En buena parte del orbe occidental

el cuento de esta noche, me temo,
ya no se entiende. Fue una fábula
dos veces milenaria,
más perdurable y fiel que tantos hechos
demostrables y verídicos,
lo que no deja de ser un curioso enigma.
Empezó sucediendo a la fiesta pagana
del invierno, cuando la diosa del solsticio
siempre escenificaba su promesa.
Y ahora le sigue esta extraña pausa
de lo que se podría llamar
un nihilismo ecuménico,
aunque quién sabe qué señal transporta.
El caso es que pocos escuchan
(incluso muchos de quienes dicen
creer aún, tan dormidos en su amnesia)
mientras el cuento se nos hace viejo,
muy viejo, entre altares derrumbados
y retablos borrosos.
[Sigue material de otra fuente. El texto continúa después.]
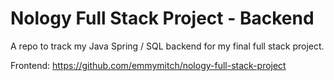 # Nology Full Stack Project - Backend

A repo to track my Java Spring / SQL backend for my final full stack project.

Frontend: https://github.com/emmymitch/nology-full-stack-project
Se llevan los mejores
cuadros a los museos y su mundo
civilizado vive tan solo del turismo.
Pero con los años, todo puede cambiar
(y quien no se abre a ello,
se condena a morir en vida, sin duda),
y así la idea de fe se ha transformado,
libre por fin de prótesis doctrinales,
abierta como el miedo que aniquila.
Alguien, en lo más duro de una larga
guerra, nos enseñó a aguardar sin esperanza,
a esperar sin amor, porque, decía, la espera
sería entonces espera de algo falso;
quedaba, sin embargo, la fe, pero la fe,
como el amor y la esperanza, están juntos
en la espera desnuda, que todo lo concentra.
Por eso ahora vuelvo al mito
de esta noche sagrada, tan incomprendida,
aunque solo me hacen falta,
para recuperar el tono,
vuestras manos y oídos,
una lectura común en voz alta.
Y poco a poco el cuento vuelve a contar
la vieja historia que aún no se ha acabado.
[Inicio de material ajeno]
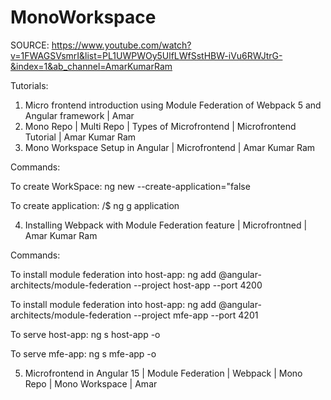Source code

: # MonoWorkspace

SOURCE:
https://www.youtube.com/watch?v=1FWAGSVsmrI&list=PL1UWPWOy5UlfLWfSstHBW-iVu6RWJtrG-&index=1&ab_channel=AmarKumarRam

Tutorials:

1. Micro frontend introduction using Module Federation of Webpack 5 and Angular framework | Amar
2. Mono Repo | Multi Repo | Types of Microfrontend | Microfrontend Tutorial | Amar Kumar Ram
3. Mono Workspace Setup in Angular | Microfrontend | Amar Kumar Ram

Commands:

To create WorkSpace:
ng new <workspace-name> --create-application="false

To create application:
/<name>$ ng g application <application-name>

4. Installing Webpack with Module Federation feature | Microfrontned | Amar Kumar Ram

Commands:

To install module federation into host-app:
ng add @angular-architects/module-federation --project host-app --port 4200

To install module federation into host-app:
ng add @angular-architects/module-federation --project mfe-app --port 4201

To serve host-app:
ng s host-app -o

To serve mfe-app:
ng s mfe-app -o

5. Microfrontend in Angular 15 | Module Federation | Webpack | Mono Repo | Mono Workspace | Amar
(Todo el mundo lo sabe y es profecía,
en casa del maestro hay novedad.)
Fijaos en la cueva, llena de humedad
sonora y goteante, ya no es la misma
–tampoco los pastores,
de rostro más oscuro y mirada turbia.
José compone, ahora lo sé,
una imagen de la renuncia
(la renuncia da, nunca roba)
y qué decir de la virgen, a estas alturas,
tantos años asunta y hierática.
Como bien se ve, está ahí tumbada,
porque es una mujer recién parida,
como la pintó aún el Giotto,
muy cerca del recuerdo corporal.
Todavía entonces se podía entender
el profundo sentido físico
del nacimiento virginal de Jesús,
el cese de la estirpe de Layo,
aquel linaje trágico que imponía
la sucesión de crímenes y venganzas
en la herencia de sangre. La culpa
quedó exenta en esa concepción única
y otra oportunidad se nos dio.
(Si hemos sabido aprovecharla,
es harina de otro costal). Por eso
el niño ha nacido sin deuda
y es el fruto de esa doble renuncia,
dispuesto para algo más que la cruz.
Hay un resplandor hermético,
se oye un bramido de bestias,
quienes se asoman ven conmoción
de caras y pañales. La escena
nos recuerda el deber de visión,
nada se acaba y todo empieza.
En la casa del pan nace esta noche
el cuento que no hemos sabido asumir.
Pero ya se oye a María cantarle
a su niño una vieja canción aramea.
En su alegría se contrae el infinito
como la luz al dar caza a la sombra
mientras volvemos sin notarlo
a las fuentes y se acuna en todos
nosotros el vacío originario.
Arriba el ángel, reverso del dolor,
despliega como nuestra conciencia las alas
y nos abre adentro otra vez el milagro.